In-Depth

Content-Addressable Storage: A Good Option for your DRBC Plan

You've got SAN and NAS on the mind. What about unstructured data? And even more so, ways to store unstructured data? Enter, the CAS.

Up until just a couple of years ago most people only recognized two types of storage. All that has recently changed. Your choices are plentiful. Got your DRBC brain neurons firing? Let’s see what our options are.

Let’s start with the data types first. There are three basic types of data, but can easily be separate into just two distinct segments: structured or unstructured data. Structured data typically involves databases, where there are relationships, rows of records, indexes, triggers, stored procedures, and so on. It's clear that data residing inside even the most basic databases is rigorously structured. Think about the last Microsoft, SQL Server, Access or FoxPro database you created. You had to worry about different field definitions (type of data, length, mask) along with relationships, indexes and other elements. Generally speaking, it's evident that rigor is involved with a database, and for good reason; hence, the term structured data.

Secondly, there is unstructured data. This data is typically comprised of files: predominantly office automation documents in most organizations, but other sorts of lone files as well. Bitmap, JPG and TIF images of the corporate logo, for example, tend to be strewn across corporate file servers, alongside the occasional bitmap, installation .EXE, HTML page copy, and so forth.

Normally, unstructured data is either kept on the user’s local drive or on some sort of server share. There are two types of shares: UNIX/Linux, called a Network File System (NFS) share, and Windows, which uses a file-sharing protocol called Common Internet File Sharing (CIFS).
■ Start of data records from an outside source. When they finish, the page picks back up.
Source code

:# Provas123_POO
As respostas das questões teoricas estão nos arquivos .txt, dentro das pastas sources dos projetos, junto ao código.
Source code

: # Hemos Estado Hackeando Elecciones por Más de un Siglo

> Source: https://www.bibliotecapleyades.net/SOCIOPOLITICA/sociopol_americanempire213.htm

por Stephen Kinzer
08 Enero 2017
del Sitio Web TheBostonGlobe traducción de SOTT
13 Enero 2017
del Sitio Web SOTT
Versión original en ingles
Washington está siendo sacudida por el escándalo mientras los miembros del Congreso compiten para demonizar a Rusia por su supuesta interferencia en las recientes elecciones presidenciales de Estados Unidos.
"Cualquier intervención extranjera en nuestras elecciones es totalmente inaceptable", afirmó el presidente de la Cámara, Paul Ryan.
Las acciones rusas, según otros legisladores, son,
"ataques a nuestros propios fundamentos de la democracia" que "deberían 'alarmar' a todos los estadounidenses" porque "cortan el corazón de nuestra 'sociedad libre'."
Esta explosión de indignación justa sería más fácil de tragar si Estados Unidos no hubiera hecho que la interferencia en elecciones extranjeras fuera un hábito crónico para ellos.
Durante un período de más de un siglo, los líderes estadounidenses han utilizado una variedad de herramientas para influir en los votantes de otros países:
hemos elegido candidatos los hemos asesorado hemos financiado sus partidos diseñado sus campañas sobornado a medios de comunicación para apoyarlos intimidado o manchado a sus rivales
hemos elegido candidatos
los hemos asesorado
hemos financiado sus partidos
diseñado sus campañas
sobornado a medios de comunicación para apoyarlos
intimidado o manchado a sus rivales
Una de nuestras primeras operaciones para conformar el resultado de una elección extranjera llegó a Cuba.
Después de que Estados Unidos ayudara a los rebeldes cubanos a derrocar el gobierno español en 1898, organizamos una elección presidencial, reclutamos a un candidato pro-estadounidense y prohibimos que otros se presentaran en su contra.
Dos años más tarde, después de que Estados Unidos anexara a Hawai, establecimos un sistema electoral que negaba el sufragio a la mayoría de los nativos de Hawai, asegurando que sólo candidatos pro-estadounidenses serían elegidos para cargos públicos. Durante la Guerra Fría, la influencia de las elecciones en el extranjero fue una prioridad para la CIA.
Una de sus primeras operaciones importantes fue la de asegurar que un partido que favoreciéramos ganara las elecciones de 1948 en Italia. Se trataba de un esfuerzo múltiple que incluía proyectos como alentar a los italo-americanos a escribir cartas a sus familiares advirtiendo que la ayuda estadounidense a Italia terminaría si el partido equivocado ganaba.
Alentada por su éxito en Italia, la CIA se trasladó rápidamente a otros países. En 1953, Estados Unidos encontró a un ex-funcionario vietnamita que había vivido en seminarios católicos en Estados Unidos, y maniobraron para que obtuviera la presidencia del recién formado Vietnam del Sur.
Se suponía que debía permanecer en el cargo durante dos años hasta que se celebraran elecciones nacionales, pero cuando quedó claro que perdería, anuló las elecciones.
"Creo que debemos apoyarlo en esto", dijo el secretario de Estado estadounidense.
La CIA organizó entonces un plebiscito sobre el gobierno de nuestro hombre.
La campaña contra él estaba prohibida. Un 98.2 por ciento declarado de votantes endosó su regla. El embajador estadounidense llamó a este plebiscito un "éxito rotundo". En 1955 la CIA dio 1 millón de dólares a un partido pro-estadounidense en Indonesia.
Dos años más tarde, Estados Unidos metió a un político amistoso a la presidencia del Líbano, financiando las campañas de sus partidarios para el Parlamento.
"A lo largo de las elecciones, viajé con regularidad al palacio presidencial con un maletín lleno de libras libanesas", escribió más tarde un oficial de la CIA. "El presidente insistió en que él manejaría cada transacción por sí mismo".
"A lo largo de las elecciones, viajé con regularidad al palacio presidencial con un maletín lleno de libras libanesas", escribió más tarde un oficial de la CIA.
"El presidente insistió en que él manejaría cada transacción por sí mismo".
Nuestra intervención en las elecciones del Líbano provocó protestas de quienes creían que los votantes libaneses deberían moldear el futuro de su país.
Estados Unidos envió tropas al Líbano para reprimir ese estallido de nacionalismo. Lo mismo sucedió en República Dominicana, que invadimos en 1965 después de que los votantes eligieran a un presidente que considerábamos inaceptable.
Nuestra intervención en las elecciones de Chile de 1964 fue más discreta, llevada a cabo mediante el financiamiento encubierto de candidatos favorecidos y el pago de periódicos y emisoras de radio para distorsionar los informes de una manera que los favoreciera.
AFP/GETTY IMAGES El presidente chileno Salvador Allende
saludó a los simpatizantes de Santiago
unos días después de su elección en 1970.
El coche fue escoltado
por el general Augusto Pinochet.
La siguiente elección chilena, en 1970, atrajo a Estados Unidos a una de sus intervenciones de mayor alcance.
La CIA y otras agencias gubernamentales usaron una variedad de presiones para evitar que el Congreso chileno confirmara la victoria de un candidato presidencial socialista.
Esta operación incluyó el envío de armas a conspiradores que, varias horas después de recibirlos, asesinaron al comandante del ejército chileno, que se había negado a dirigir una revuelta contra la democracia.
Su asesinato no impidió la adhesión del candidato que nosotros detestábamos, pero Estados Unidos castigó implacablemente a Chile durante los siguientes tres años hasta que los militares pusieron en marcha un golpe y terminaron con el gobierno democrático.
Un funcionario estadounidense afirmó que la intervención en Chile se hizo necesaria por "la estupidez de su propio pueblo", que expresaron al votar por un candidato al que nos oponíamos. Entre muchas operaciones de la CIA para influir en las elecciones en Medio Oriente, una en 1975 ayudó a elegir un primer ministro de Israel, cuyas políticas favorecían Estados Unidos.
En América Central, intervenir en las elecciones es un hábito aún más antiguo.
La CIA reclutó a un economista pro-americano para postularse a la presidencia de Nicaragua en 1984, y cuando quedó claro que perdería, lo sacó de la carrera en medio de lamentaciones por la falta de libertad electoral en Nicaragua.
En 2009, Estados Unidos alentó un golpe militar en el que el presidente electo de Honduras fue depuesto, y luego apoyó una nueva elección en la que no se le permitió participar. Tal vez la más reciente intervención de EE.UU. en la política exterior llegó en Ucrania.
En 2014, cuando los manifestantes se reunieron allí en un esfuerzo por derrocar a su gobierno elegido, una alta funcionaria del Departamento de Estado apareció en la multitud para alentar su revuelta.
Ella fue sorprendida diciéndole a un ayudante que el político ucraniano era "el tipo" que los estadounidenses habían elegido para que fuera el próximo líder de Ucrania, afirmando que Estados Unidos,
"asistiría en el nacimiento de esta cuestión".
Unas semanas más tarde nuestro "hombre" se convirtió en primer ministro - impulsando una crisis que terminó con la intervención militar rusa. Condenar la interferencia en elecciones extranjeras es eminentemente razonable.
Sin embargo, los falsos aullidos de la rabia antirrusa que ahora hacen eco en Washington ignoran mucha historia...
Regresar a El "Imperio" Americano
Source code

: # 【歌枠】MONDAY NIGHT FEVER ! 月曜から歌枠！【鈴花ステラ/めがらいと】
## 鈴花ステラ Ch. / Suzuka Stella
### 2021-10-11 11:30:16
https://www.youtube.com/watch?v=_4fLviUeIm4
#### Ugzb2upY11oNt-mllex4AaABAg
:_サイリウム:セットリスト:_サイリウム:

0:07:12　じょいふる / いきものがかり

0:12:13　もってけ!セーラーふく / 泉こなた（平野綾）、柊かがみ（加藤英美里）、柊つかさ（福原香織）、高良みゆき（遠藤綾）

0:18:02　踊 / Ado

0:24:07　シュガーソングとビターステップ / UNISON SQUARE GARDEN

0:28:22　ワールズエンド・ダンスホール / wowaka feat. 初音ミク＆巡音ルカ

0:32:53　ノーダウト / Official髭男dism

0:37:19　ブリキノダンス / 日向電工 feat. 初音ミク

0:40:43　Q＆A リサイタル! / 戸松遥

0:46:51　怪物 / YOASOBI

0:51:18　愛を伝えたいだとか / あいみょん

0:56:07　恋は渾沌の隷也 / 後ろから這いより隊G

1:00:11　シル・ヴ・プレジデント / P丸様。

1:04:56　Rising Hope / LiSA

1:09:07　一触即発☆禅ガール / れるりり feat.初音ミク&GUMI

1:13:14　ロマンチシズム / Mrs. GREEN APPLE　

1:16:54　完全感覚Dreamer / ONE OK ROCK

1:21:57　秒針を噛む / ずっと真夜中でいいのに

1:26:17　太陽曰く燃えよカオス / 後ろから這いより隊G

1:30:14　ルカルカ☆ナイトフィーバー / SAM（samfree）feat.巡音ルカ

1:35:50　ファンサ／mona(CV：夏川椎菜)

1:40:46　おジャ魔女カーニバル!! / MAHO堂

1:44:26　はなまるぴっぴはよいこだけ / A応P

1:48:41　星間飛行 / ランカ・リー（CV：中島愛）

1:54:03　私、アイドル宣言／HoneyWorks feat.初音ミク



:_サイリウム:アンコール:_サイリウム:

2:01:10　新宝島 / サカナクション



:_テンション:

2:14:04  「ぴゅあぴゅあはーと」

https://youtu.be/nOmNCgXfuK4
As Windows administrators, you should be highly familiar with CIFS (and the much maligned "whack-whack" terminology). It’s probably safe to say that many of you have worked with NFS, but for some, the idea of an NFS share may be new and strange. Thanks to advances in Linux technology, NFS shares are almost as easy to set up and share as the familiar Windows shares. Hence, enterprises are engulfed with a plethora of hidden and visible shares (alongside a variety of workgroups that show up in Network Neighborhood as well, but that’s another story).

Structured data, on the other hand, is almost always kept on a server -- typically on a box dedicated to databases and not intended for ordinary file keeping.

What’s the Diff?
When thinking about the difference between structured and unstructured data, what is it that almost immediately comes to mind? Right! Access levels are far different with structured than unstructured data. Users are continuously querying databases, extracting rows of information from them for various reporting or update purposes. But random files -- even if they're in a standard Windows share -- are placed by a single user, most often in a single directory. To be sure, others may access the file over time, but almost always it is a single individual that placed the file there in the first place. You store the file with a name and you retrieve it with a name. It's a singular event, quite unlike multiple users interacting with a database.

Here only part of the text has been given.